Machine Learning Tutorial

R^2 Score

Also known as the Coefficient of Determination, it is the proportion of the variance in the dependent variable that is predictable from the independent variable(s). There are several definitions of R2 that are only sometimes equivalent.

When an intercept is included, then r^2 is simply the square of the sample correlation coefficient (i.e., r) between the observed outcomes and the observed predictor values. If additional regressors are included, R^2 is the square of the coefficient of multiple correlation. In both such cases, the coefficient of determination normally ranges from 0 to 1. A value of 1 corresponds to a perfect prediction, and a value of 0 corresponds to a constant model that just predicts the mean of the training set responses.

OBS: The intercept (often labeled the constant) is the expected mean value of Y when all X=0.

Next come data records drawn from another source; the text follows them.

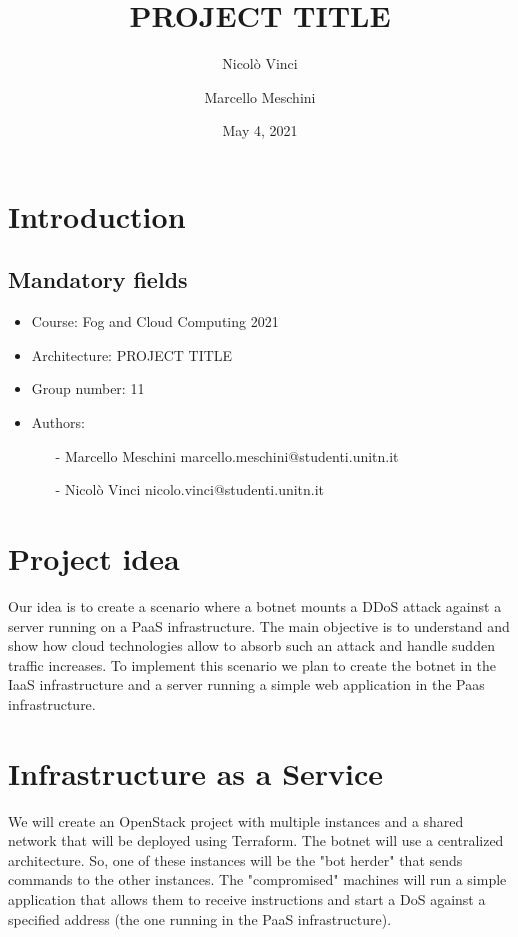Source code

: \documentclass{article}
\title{PROJECT TITLE}
\author{Nicolò Vinci  \\
	\and 
	Marcello Meschini \\
	}
\date{May 4, 2021}
\begin{document}
\maketitle

\section{Introduction}
\label{intro}

\subsection{Mandatory fields}
\label{mfields}

\begin{itemize}
\item Course: Fog and Cloud Computing 2021
\item Architecture: PROJECT TITLE
\item Group number: 11
\item Authors:

\begin{itemize}
\item[-] Marcello Meschini marcello.meschini@studenti.unitn.it
\item[-] Nicolò Vinci nicolo.vinci@studenti.unitn.it
\end{itemize}

\end{itemize}

\section{Project idea} 
\label{idea}
Our idea is to create a scenario where a botnet mounts a DDoS attack against a server running on a PaaS infrastructure. The main objective is to understand and show how cloud technologies allow to absorb such an attack and handle sudden traffic increases. 
To implement this scenario we plan to create the botnet in the IaaS infrastructure and a server running a simple web application in the Paas infrastructure.

\section{Infrastructure as a Service}
\label{iass}
We will create an OpenStack project with multiple instances and a shared network that will be deployed using Terraform. The botnet will use a centralized architecture. So, one of these instances will be the "bot herder" that sends commands to the other instances. The "compromised" machines will run a simple application that allows them to receive instructions and start a DoS against a specified address (the one running in the PaaS infrastructure).
\end{document}
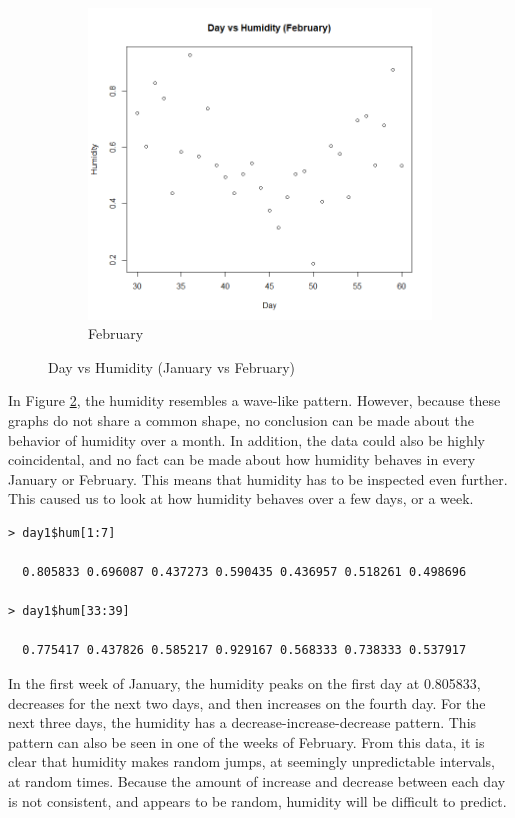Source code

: \documentclass[12pt]{article}
\begin{document}
\begin{figure}[H]
\begin{subfigure}{.5\textwidth}
  \includegraphics[width=1.05\linewidth]{DvsHfeb.png}
  \caption{February}
  \label{fig:feb}
\end{subfigure}
\caption{Day vs Humidity (January vs February)}
\label{fig:2mon}
\end{figure}

In Figure \ref{fig:2mon}, the humidity resembles a wave-like pattern. However, because these graphs do not share a common shape, no conclusion can be made about the behavior of humidity over a month. In addition, the data could also be highly coincidental, and no fact can be made about how humidity behaves in every January or February. This means that humidity has to be inspected even further. This caused us to look at how humidity behaves over a few days, or a week. 

\begin{verbatim}
> day1$hum[1:7]

  0.805833 0.696087 0.437273 0.590435 0.436957 0.518261 0.498696

> day1$hum[33:39]

  0.775417 0.437826 0.585217 0.929167 0.568333 0.738333 0.537917
\end{verbatim}


In the first week of January, the humidity peaks on the first day at 0.805833, decreases for the next two days, and then increases on the fourth day. For the next three days, the humidity has a decrease-increase-decrease pattern. This pattern can also be seen in one of the weeks of February. From this data, it is clear that humidity makes random jumps, at seemingly unpredictable intervals, at random times. Because the amount of increase and decrease between each day is not consistent, and appears to be random, humidity will be difficult to predict.  
\end{document}
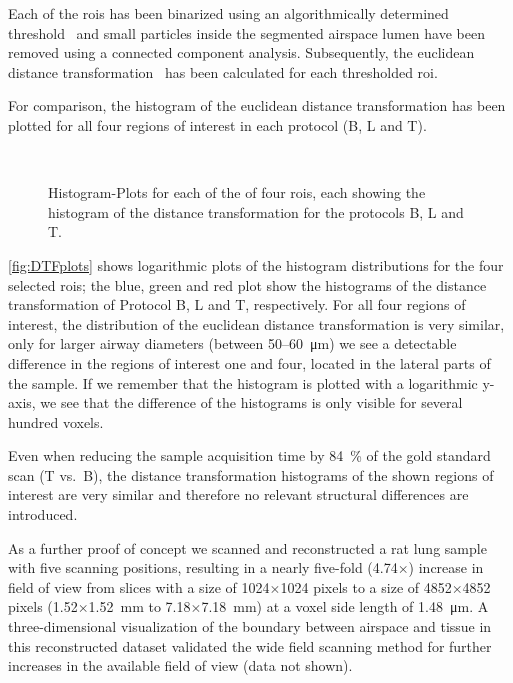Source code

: Each of the \acp{roi} has been binarized using an algorithmically determined threshold~\cite{Otsu1979} and small particles inside the segmented airspace lumen have been removed using a connected component analysis. Subsequently, the euclidean distance transformation~\cite{Danielsson1980} has been calculated for each thresholded \ac{roi}.

For comparison, the histogram of the euclidean distance transformation has been plotted for all four regions of interest in each protocol (B, L and T).

\renewcommand{\imsize}{0.705\linewidth}%
\begin{figure}[htb]%
	\noindent\makebox[\textwidth]{%
		\subfloat{}%
		\subfloat{}%
	}%
	\\%
	\noindent\makebox[\textwidth]{%
		\subfloat{}%
		\subfloat{}%
	}%
	\caption[Histogram-Plots]{Histogram-Plots for each of the of four \acp{roi}, each showing the histogram of the distance transformation for the protocols B, L and T.}%
	\label{fig:DTFplots}
\end{figure}%

\autoref{fig:DTFplots} shows logarithmic plots of the histogram distributions for the four selected \acp{roi}; the blue, green and red plot show the histograms of the distance transformation of Protocol B, L and T, respectively. For all four regions of interest, the distribution of the euclidean distance transformation is very similar, only for larger airway diameters (between 50--\SI{60}{\micro\meter}) we see a detectable difference in the regions of interest one and four, located in the lateral parts of the sample. If we remember that the histogram is plotted with a logarithmic y-axis, we see that the difference of the histograms is only visible for several hundred voxels.

Even when reducing the sample acquisition time by \SI{84}{\percent} of the gold standard scan (T vs.\ B), the distance transformation histograms of the shown regions of interest are very similar and therefore no relevant structural differences are introduced.

As a further proof of concept we scanned and reconstructed a rat lung sample with five scanning positions, resulting in a nearly five-fold (4.74$\times$) increase in field of view from slices with a size of 1024$\times$1024 pixels to a size of 4852$\times$4852 pixels (1.52$\times$\SI{1.52}{\milli\meter} to 7.18$\times$\SI{7.18}{\milli\meter}) at a voxel side length of \SI{1.48}{\micro\meter}. A three-dimensional visualization of the boundary between airspace and tissue in this reconstructed dataset validated the wide field scanning method for further increases in the available field of view (data not shown).

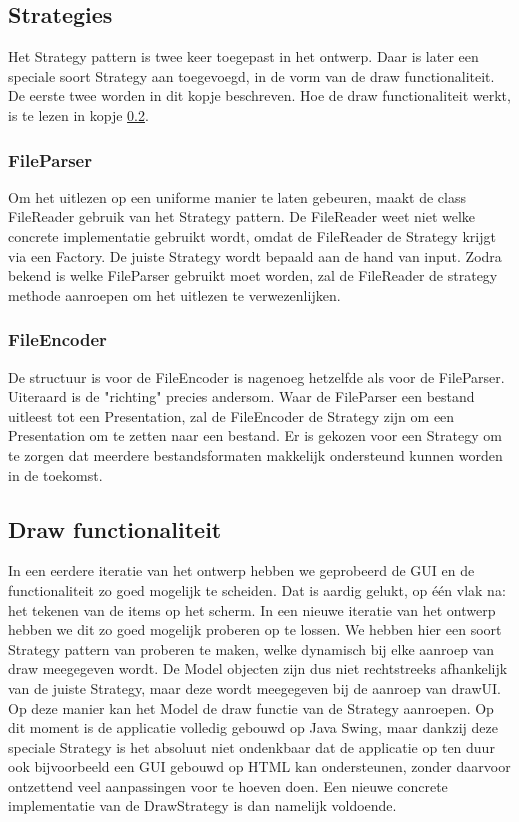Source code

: \documentclass[a4paper]{article}
\newcommand{\1}[0]{\'{e}\'{e}n}
\begin{document}
\subsection{Strategies}
Het Strategy pattern is twee keer toegepast in het ontwerp. Daar is later een speciale soort Strategy aan toegevoegd, in de vorm van de draw functionaliteit. De eerste twee worden in dit kopje beschreven. Hoe de draw functionaliteit werkt, is te lezen in kopje \ref{sub:drawFunc}.

\subsubsection{FileParser}
Om het uitlezen op een uniforme manier te laten gebeuren, maakt de class FileReader gebruik van het Strategy pattern. De FileReader weet niet welke concrete implementatie gebruikt wordt, omdat de FileReader de Strategy krijgt via een Factory. De juiste Strategy wordt bepaald aan de hand van input. Zodra bekend is welke FileParser gebruikt moet worden, zal de FileReader de strategy methode aanroepen om het uitlezen te verwezenlijken.

\subsubsection{FileEncoder}
De structuur is voor de FileEncoder is nagenoeg hetzelfde als voor de FileParser. Uiteraard is de "richting" precies andersom. Waar de FileParser een bestand uitleest tot een Presentation, zal de FileEncoder de Strategy zijn om een Presentation om te zetten naar een bestand. Er is gekozen voor een Strategy om te zorgen dat meerdere bestandsformaten makkelijk ondersteund kunnen worden in de toekomst.

\subsection{Draw functionaliteit}
\label{sub:drawFunc}
In een eerdere iteratie van het ontwerp hebben we geprobeerd de GUI en de functionaliteit zo goed mogelijk te scheiden. Dat is aardig gelukt, op \1 vlak na: het tekenen van de items op het scherm. In een nieuwe iteratie van het ontwerp hebben we dit zo goed mogelijk proberen op te lossen. We hebben hier een soort Strategy pattern van proberen te maken, welke dynamisch bij elke aanroep van draw meegegeven wordt. De Model objecten zijn dus niet rechtstreeks afhankelijk van de juiste Strategy, maar deze wordt meegegeven bij de aanroep van drawUI. Op deze manier kan het Model de draw functie van de Strategy aanroepen. Op dit moment is de applicatie volledig gebouwd op Java Swing, maar dankzij deze speciale Strategy is het absoluut niet ondenkbaar dat de applicatie op ten duur ook bijvoorbeeld een GUI gebouwd op HTML kan ondersteunen, zonder daarvoor ontzettend veel aanpassingen voor te hoeven doen. Een nieuwe concrete implementatie van de DrawStrategy is dan namelijk voldoende.
\end{document}
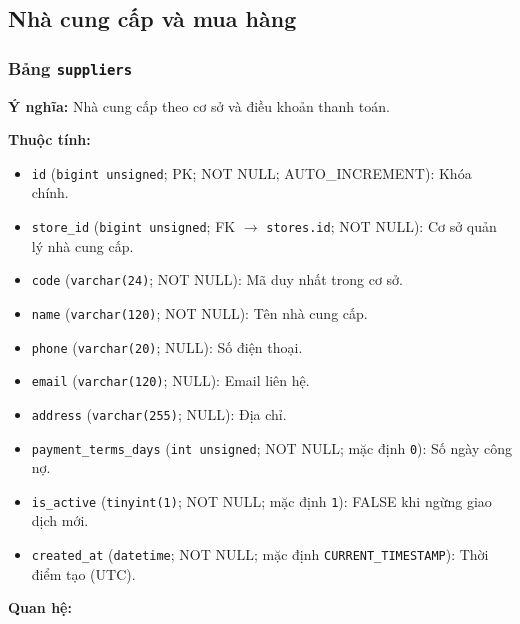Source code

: \subsection{Nhà cung cấp và mua hàng}

\subsubsection{Bảng \texttt{suppliers}}

\textbf{Ý nghĩa:} Nhà cung cấp theo cơ sở và điều khoản thanh toán.\par

\textbf{Thuộc tính:}

\begin{itemize}

\item \texttt{id} (\texttt{bigint unsigned}; PK; NOT NULL; AUTO_INCREMENT): Khóa chính.

\item \texttt{store\_id} (\texttt{bigint unsigned}; FK $\rightarrow$ \texttt{stores.id}; NOT NULL): Cơ sở quản lý nhà cung cấp.

\item \texttt{code} (\texttt{varchar(24)}; NOT NULL): Mã duy nhất trong cơ sở.

\item \texttt{name} (\texttt{varchar(120)}; NOT NULL): Tên nhà cung cấp.

\item \texttt{phone} (\texttt{varchar(20)}; NULL): Số điện thoại.

\item \texttt{email} (\texttt{varchar(120)}; NULL): Email liên hệ.

\item \texttt{address} (\texttt{varchar(255)}; NULL): Địa chỉ.

\item \texttt{payment\_terms\_days} (\texttt{int unsigned}; NOT NULL; mặc định \texttt{0}): Số ngày công nợ.

\item \texttt{is\_active} (\texttt{tinyint(1)}; NOT NULL; mặc định \texttt{1}): FALSE khi ngừng giao dịch mới.

\item \texttt{created\_at} (\texttt{datetime}; NOT NULL; mặc định \texttt{CURRENT\_TIMESTAMP}): Thời điểm tạo (UTC).

\end{itemize}

\textbf{Quan hệ:}


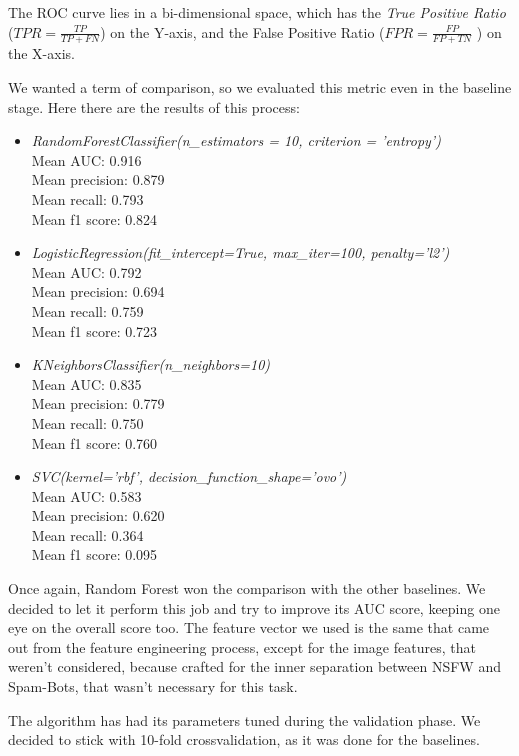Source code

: The ROC curve lies in a bi-dimensional space, which has the \textit{True Positive Ratio} ($ TPR =  \frac{TP}{TP+FN}$) on the Y-axis, and the False Positive Ratio ($ FPR =  \frac{FP}{FP+TN}$ ) on the X-axis.

We wanted a term of comparison, so we evaluated this metric even in the baseline stage. Here there are the results of this process:
\begin{itemize}
	\item[\PencilRight] \textit{RandomForestClassifier(n\_estimators = 10, criterion = 'entropy')}\\
	Mean AUC: 0.916\\
	Mean precision: 0.879\\
	Mean recall: 0.793\\
	Mean f1 score: 0.824
	\item[\PencilRight]\textit{LogisticRegression(fit\_intercept=True, max\_iter=100, penalty='l2')}\\
	Mean AUC: 0.792\\
	Mean precision: 0.694\\
	Mean recall: 0.759\\
	Mean f1 score: 0.723
	\item[\PencilRight]\textit{KNeighborsClassifier(n\_neighbors=10)}\\
	Mean AUC: 0.835\\
	Mean precision: 0.779\\
	Mean recall: 0.750\\
	Mean f1 score: 0.760
	\item[\PencilRight]\textit{SVC(kernel='rbf', decision\_function\_shape='ovo')}\\
	Mean AUC: 0.583\\
	Mean precision: 0.620\\
	Mean recall: 0.364\\
	Mean f1 score: 0.095
\end{itemize}
Once again, Random Forest won the comparison with the other baselines.
We decided to let it perform this job and try to improve its AUC score, keeping one eye on the overall score too.
The feature vector we used is the same that came out from the feature engineering process\label{sec:feature_vector}, except for the image features, that weren't considered, because crafted for the inner separation between NSFW and Spam-Bots, that wasn't necessary for this task.

The algorithm has had its parameters tuned during the validation phase.
We decided to stick with 10-fold crossvalidation, as it was done for the baselines.

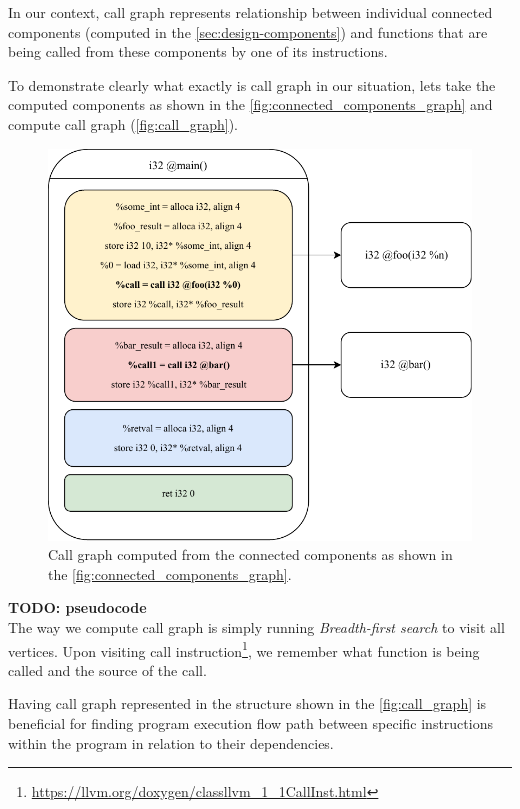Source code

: \documentclass[12pt, twoside]{fithesis2}
\renewcommand{\_}{\leavevmode \kern0.07em\vbox{\hrule width0.4em}}
\begin{document}
In our context, call graph represents relationship between individual
connected components (computed in the \autoref{sec:design-components})
and functions that are being called from these components by one of its
instructions.

To demonstrate clearly what exactly is call graph in our situation, lets take
the computed components as shown in the \autoref{fig:connected_components_graph}
and compute call graph (\autoref{fig:call_graph}).

\begin{figure}[ht]
    \centering
    \includegraphics[]{images/main_callgraph.pdf}
    \caption{Call graph computed from the connected components
    as shown in the \autoref{fig:connected_components_graph}.}
    \label{fig:call_graph}
\end{figure}

\textbf{TODO: pseudocode}\\
The way we compute call graph is simply running \emph{Breadth-first search}
to visit all vertices.
Upon visiting call instruction\footnote{\url{https://llvm.org/doxygen/classllvm_1_1CallInst.html}},
we remember what function is being called and the source of the call.

Having call graph represented in the structure shown in the
\autoref{fig:call_graph}
is beneficial for finding
program execution flow path between specific instructions within the program in
relation to their dependencies.
\end{document}
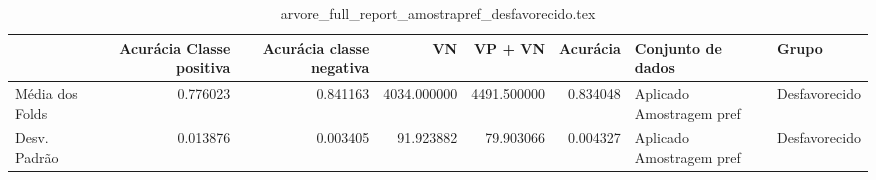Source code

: \begin{table}
\centering
\caption{arvore_full_report_amostrapref_desfavorecido.tex}
\label{arvore_full_report_amostrapref_desfavorecido.tex}
\begin{tabular}{lrrrrrll}
\toprule
{}               &  Acurácia Classe positiva &  Acurácia classe negativa &          VN  &     VP + VN  &  Acurácia &         Conjunto de dados &          Grupo \\
\midrule
Média dos Folds &                  0.776023 &                  0.841163 &  4034.000000 &  4491.500000 &  0.834048 &  Aplicado Amostragem pref &  Desfavorecido \\
Desv. Padrão    &                  0.013876 &                  0.003405 &    91.923882 &    79.903066 &  0.004327 &  Aplicado Amostragem pref &  Desfavorecido \\
\bottomrule
\end{tabular}
\end{table}
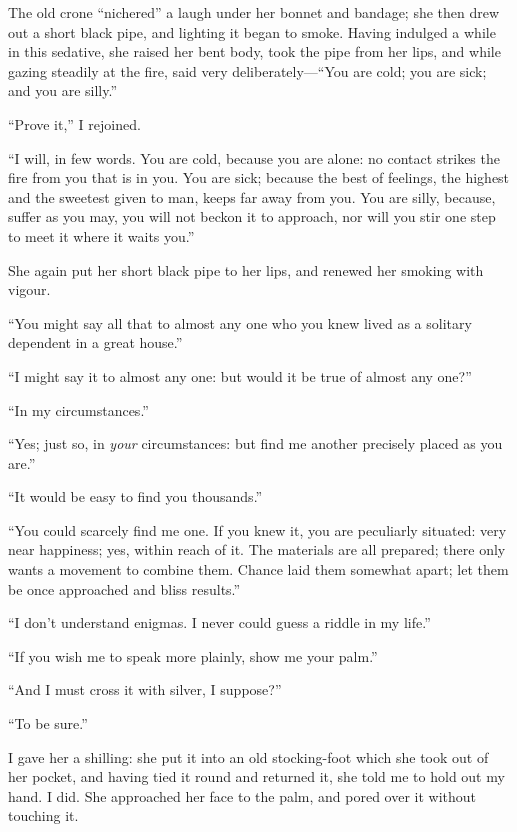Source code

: The old crone \enquote{nichered} a laugh under her bonnet and bandage;
she then drew out a short black pipe, and lighting it began to smoke.
Having indulged a while in this sedative, she raised her bent body, took
the pipe from her lips, and while gazing steadily at the fire, said very
deliberately---\enquote{You are cold; you are sick; and you are silly.}

\enquote{Prove it,} I rejoined.

\enquote{I will, in few words. You are cold, because you are alone: no
	contact strikes the fire from you that is in you. You are sick; because
	the best of feelings, the highest and the sweetest given to man, keeps
	far away from you. You are silly, because, suffer as you may, you will
	not beckon it to approach, nor will you stir one step to meet it where
	it waits you.}

She again put her short black pipe to her lips, and renewed her smoking
with vigour.

\enquote{You might say all that to almost any one who you knew lived as
	a solitary dependent in a great house.}

\enquote{I might say it to almost any one: but would it be true of
	almost any one?}

\enquote{In my circumstances.}

\enquote{Yes; just so, in \emph{your} circumstances: but find me another
	precisely placed as you are.}

\enquote{It would be easy to find you thousands.}

\enquote{You could scarcely find me one. If you knew it, you are
	peculiarly situated: very near happiness; yes, within reach of it. The
	materials are all prepared; there only wants a movement to combine
	them. Chance laid them somewhat apart; let them be once approached and
	bliss results.}

\enquote{I don't understand enigmas. I never could guess a riddle in my
	life.}

\enquote{If you wish me to speak more plainly, show me your palm.}

\enquote{And I must cross it with silver, I suppose?}

\enquote{To be sure.}

I gave her a shilling: she put it into an old stocking-foot which she
took out of her pocket, and having tied it round and returned it, she
told me to hold out my hand. I did. She approached her face to the
palm, and pored over it without touching it.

There are cases where the computational definition of R2 can yield negative values, depending on the definition used. This can arise when the predictions that are being compared to the corresponding outcomes have not been derived from a model-fitting procedure using those data. Even if a model-fitting procedure has been used, R2 may still be negative, for example when linear regression is conducted without including an intercept, or when a non-linear function is used to fit the data. In cases where negative values arise, the mean of the data provides a better fit to the outcomes than do the fitted function values, according to this particular criterion.

We can also evaluate the model using the score method, which for regressors returns the R2 score.

print("Test set score: {:.2f}".format(knn.score(X_test, y_test)))